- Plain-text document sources
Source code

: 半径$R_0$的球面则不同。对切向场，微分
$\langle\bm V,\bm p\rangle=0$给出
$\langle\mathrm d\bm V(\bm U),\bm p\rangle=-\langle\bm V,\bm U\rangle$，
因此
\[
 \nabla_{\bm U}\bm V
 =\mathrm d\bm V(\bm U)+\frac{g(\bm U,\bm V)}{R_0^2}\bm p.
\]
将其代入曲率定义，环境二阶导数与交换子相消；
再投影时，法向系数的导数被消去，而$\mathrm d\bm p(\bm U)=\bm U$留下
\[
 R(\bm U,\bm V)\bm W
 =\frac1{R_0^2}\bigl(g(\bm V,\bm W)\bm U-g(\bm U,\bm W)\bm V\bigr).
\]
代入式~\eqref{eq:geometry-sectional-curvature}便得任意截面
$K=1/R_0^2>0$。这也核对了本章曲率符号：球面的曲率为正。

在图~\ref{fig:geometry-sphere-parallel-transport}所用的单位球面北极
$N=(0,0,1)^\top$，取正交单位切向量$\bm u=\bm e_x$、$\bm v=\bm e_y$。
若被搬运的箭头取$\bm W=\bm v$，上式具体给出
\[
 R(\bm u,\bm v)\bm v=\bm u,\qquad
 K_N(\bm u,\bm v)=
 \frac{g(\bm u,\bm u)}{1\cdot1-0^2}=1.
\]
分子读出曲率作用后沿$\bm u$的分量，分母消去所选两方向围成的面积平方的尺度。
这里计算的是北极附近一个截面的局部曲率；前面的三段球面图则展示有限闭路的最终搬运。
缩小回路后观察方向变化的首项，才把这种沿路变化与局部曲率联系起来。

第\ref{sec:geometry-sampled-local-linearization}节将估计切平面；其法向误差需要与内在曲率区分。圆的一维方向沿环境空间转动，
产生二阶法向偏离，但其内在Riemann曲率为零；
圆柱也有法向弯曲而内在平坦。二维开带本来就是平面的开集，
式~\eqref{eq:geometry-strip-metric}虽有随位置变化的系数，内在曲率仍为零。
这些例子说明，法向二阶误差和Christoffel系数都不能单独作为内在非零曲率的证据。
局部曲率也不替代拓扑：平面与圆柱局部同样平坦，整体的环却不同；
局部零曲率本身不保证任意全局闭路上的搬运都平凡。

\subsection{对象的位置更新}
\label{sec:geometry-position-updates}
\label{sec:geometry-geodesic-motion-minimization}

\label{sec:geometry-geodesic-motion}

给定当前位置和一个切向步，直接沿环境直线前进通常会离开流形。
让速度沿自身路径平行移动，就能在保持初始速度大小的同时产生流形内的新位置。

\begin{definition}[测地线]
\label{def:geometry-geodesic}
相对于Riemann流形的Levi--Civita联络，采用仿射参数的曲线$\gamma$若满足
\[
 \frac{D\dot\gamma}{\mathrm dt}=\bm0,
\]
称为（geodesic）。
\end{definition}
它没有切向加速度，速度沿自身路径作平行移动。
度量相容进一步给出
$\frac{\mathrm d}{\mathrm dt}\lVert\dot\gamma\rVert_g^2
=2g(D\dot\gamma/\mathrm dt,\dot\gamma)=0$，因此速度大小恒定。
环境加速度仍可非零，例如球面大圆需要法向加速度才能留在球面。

- WHAT YOU ARE ASKED TO DO
Give the number of lines above that include "definition". Write nothing else.

- WRITTEN REPLY
2